What you did is wrong: you picked a pair of elements in an equivalence relation (in this case, the composition of two equivalence relations) and concluded that that pair belongs to the set where those equivalence relations are defined.
Let me explain that without quotient sets so that you see more easily the source of your confusion.
It's like you have two equivalence relations $T,S$ on the set $A$, and try to prove that the composition of those is still a subset of $A$: it isn't, it's a subset of $A^2$; moreover, it's an equivalence relation on $A$.
And in the end you don't even try to prove the main thing.
So let me try to prove the desired result following that line of though.
Suppose $S$ and $R$ are equivalence relations on $A$ with $R \subseteq S$, and let us prove that $S/R \subseteq (A/R)^2$. $$ ([x]_R, [y]_R) \in S/R \Longrightarrow (x,y) \in S \subseteq A^2 \Longrightarrow ([x]_R,[y]_R) \in (A/R)^2. $$ So $S/R$ is a binary relation on $A/R$.
Now we still have to prove that $S/R$ is a reflexive, symmetric and transitive.
To see that it is reflexive, let $[x]_R \in A/R$; it follows that $x \in A$, and since $S$ is reflexive on $A$, we get $(x,x) \in S$, whence $([x]_R, [x]_R) \in S/R$.
Now, let $([x]_R,[y]_R) \in S/R$. It follows that $(x,y) \in S$ and since $S$ is symmetric, $(y,x) \in S$, whence $([y]_R,[x]_R) \in S/R$. Thus $S/R$ is symmetric.
Can you now prove that $S/R$ is transitive, and therefore an equivalence relation?
(Notice that I used several times the definition of $S/R$ that you provided.)
Now, what happens with $S$, happens just the same with $T$, since $R \subseteq T$ too.

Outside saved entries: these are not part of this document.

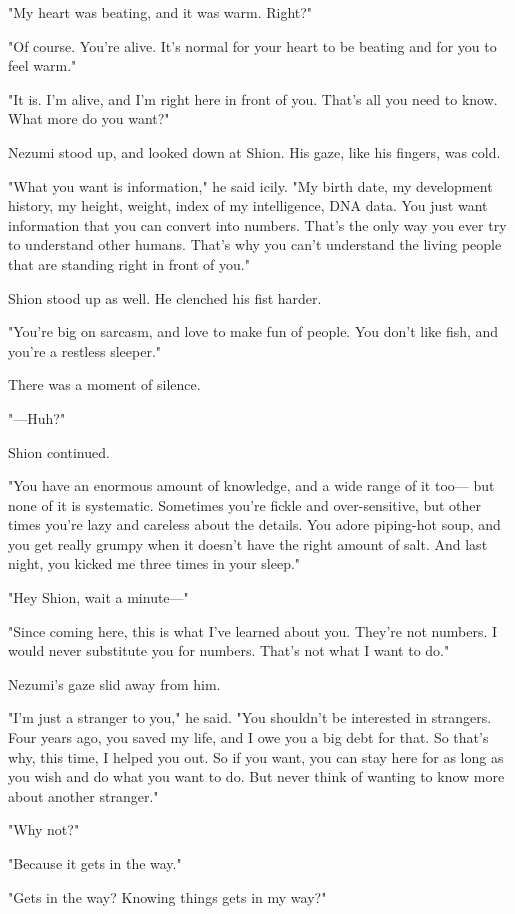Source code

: "My heart was beating, and it was warm. Right?"

"Of course. You're alive. It's normal for your heart to be beating and
for you to feel warm."

"It is. I'm alive, and I'm right here in front of you. That's all you
need to know. What more do you want?"

Nezumi stood up, and looked down at Shion. His gaze, like his fingers,
was cold.

"What you want is information," he said icily. "My birth date, my
development history, my height, weight, index of my intelligence, DNA
data. You just want information that you can convert into numbers.
That's the only way you ever try to understand other humans. That's why
you can't understand the living people that are standing right in front
of you."

Shion stood up as well. He clenched his fist harder.

"You're big on sarcasm, and love to make fun of people. You don't like
fish, and you're a restless sleeper."

There was a moment of silence.

"---Huh?"

Shion continued.

"You have an enormous amount of knowledge, and a wide range of it too---
but none of it is systematic. Sometimes you're fickle and
over-sensitive, but other times you're lazy and careless about the
details. You adore piping-hot soup, and you get really grumpy when it
doesn't have the right amount of salt. And last night, you kicked me
three times in your sleep."

"Hey Shion, wait a minute---"

"Since coming here, this is what I've learned about you. They're not
numbers. I would never substitute you for numbers. That's not what I
want to do."

Nezumi's gaze slid away from him.

"I'm just a stranger to you," he said. "You shouldn't be interested in
strangers. Four years ago, you saved my life, and I owe you a big debt
for that. So that's why, this time, I helped you out. So if you want,
you can stay here for as long as you wish and do what you want to do.
But never think of wanting to know more about another stranger."

"Why not?"

"Because it gets in the way."

"Gets in the way? Knowing things gets in my way?"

So we have $S/R$ and $T/R$ as two equivalence relations on $A/R$, and since $S \subseteq T$, we have $(S/R) \subseteq (T/R)$, yielding $(S/R) \circ (T/R) = T/R$.
Check this last equality, verifying a double inclusion:
if $([x]_R,[z]_R) \in (S/R) \circ (T/R)$, with $[y]_R \in A/R$ such that $([x]_R, [y]_R) \in S/R$ and $([y]_R, [z]_R) \in T/R$, then from $S/R \subseteq T/R$, we get $$([x]_R, [y]_R),\; ([y]_R, [z]_R) \in T/R,$$ whence $([x]_R,[z]_R) \in T/R$, by transitivity.
Conversely, given $([x]_R,[y]_R) \in T/R$, since $S/R$ is transitive, $([x]_R, [x]_R) \in S/R$, and so $([x]_R,[y]_R) \in (S/R) \circ (T/R)$.